Last year, Tiva talked about how important it is for each of us to tell the story that lead us to court reporting and how fascinating our career can be. Tiva talked about how ridiculously hard court reporting is and that the challenges we face as a profession are, likewise, ridiculously hard.

While we have made progress, our challenges remain formidable. Our work as a profession and as an Association must rise to meet those challenges. Yes, we have challenges that were decades in the making, and we’re not going to fix those challenges overnight. However, if we are to achieve any level of success, we must meet those challenges together with hard work, service, and perseverance.

I also wish to congratulate and thank the new NCRA Board of Directors for their service and commitment to tackling these challenges. Our new opportunities for improvement will require hard work, service, and perseverance.
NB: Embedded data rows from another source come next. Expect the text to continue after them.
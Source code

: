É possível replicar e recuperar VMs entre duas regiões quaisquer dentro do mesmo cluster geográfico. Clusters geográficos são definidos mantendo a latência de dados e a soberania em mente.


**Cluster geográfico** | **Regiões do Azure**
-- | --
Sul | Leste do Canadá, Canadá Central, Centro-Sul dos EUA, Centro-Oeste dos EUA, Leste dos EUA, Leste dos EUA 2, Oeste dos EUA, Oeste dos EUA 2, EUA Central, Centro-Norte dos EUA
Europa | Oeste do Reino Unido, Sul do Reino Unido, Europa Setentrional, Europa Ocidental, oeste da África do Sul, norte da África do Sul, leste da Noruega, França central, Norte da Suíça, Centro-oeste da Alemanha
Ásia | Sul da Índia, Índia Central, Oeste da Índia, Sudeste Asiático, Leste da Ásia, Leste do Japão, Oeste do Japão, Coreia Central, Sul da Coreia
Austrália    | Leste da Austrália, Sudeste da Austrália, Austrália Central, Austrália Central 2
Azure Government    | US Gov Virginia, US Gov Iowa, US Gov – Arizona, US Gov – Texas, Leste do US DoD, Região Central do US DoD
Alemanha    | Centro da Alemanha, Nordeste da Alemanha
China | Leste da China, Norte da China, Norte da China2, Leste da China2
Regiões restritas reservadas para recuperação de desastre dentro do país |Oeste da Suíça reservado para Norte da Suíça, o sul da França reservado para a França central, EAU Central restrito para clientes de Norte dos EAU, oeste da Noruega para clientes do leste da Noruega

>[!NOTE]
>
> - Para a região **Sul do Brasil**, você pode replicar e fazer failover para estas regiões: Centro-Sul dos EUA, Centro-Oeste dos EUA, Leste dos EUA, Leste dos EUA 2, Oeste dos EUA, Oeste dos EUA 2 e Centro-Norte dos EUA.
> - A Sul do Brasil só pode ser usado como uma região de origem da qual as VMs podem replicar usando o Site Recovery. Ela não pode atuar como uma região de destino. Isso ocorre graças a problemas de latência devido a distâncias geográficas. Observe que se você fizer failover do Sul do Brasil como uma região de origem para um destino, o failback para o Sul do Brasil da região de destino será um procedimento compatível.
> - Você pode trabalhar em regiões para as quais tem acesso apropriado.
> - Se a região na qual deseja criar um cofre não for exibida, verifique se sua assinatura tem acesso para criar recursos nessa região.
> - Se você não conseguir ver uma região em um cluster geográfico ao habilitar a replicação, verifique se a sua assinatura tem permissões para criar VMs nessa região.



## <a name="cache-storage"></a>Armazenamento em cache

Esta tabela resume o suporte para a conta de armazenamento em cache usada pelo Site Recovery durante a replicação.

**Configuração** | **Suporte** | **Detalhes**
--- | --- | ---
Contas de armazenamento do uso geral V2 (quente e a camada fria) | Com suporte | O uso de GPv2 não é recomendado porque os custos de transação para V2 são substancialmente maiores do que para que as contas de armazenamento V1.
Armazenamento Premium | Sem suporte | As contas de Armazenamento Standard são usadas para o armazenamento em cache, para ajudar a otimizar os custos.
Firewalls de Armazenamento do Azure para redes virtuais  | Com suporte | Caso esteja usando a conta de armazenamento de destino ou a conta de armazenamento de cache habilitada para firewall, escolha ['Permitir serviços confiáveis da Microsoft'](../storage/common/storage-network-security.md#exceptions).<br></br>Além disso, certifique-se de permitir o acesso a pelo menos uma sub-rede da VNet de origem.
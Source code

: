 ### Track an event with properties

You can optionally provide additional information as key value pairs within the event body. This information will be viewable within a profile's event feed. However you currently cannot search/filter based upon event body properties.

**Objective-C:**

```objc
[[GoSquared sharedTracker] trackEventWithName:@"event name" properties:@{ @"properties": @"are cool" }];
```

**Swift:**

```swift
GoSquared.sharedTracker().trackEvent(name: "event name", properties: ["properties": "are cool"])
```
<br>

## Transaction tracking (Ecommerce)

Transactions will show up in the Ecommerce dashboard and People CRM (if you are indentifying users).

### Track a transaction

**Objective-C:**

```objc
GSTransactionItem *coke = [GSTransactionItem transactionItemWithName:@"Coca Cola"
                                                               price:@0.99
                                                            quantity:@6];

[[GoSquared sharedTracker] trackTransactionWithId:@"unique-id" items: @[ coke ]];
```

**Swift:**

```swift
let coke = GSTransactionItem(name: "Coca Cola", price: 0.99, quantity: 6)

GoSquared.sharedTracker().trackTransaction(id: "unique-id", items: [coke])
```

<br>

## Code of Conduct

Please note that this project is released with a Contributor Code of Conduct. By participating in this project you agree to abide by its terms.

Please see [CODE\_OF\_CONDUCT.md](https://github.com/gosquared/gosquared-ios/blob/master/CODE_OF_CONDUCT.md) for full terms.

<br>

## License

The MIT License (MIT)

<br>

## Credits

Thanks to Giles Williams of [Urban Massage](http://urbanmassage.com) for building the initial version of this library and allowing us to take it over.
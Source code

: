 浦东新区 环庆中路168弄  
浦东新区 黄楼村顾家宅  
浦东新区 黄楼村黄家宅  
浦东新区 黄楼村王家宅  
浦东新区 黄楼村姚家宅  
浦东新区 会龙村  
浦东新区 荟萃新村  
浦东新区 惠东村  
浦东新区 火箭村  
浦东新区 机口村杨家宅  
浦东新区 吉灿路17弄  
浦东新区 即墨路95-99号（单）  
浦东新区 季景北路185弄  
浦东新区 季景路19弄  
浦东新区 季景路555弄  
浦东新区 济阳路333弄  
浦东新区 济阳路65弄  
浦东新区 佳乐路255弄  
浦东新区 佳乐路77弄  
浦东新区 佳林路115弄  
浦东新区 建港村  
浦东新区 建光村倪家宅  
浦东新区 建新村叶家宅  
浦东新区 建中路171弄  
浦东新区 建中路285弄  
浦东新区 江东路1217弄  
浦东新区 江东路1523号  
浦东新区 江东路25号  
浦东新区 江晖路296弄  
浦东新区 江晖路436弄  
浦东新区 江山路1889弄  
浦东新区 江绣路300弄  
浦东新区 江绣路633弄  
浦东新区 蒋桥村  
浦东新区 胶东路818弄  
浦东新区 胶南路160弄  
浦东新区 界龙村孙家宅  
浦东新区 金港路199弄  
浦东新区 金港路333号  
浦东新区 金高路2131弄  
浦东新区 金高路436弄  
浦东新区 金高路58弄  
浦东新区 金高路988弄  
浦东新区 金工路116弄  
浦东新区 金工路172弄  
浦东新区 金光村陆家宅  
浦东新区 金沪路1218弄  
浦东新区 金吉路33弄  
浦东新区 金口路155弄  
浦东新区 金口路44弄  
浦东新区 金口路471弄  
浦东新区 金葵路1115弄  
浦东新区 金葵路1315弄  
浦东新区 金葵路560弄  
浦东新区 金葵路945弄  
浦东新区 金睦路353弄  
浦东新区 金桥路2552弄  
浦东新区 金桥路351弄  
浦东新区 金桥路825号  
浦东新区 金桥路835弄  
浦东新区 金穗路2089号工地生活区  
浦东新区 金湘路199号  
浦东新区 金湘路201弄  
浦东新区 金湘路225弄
NCRA is an organization that relies heavily on the contributions of volunteers. An understood component of volunteerism is that you are giving your expertise and, of course, your time. Over the next year, I will invest my time and energy to do the best I can to make this profession and Association thrive. I proudly and gladly sacrifice this time and energy. But in so doing, I must first do something that for me will be ridiculously hard. There are some very special people in my life who are here today. They have been so understanding of the time I have sacrificed with them while I serve a profession I love.

These people are an indelible part of my story: my cousin Kari and her husband Geoff; my aunts, Kathy and Mary Kay, who have served as babysitters, role models, and friends; my parents, Rosalie and Gary, who exemplify the true meaning of love and dedication, who taught me what hard work, loyalty, integrity, and caring for others means. I’m so pleased that our children Shawn, a mechanical engineer, and Andrea, a CPA and financial analyst, are here this weekend. My husband, Mike, and I are incredibly proud of them.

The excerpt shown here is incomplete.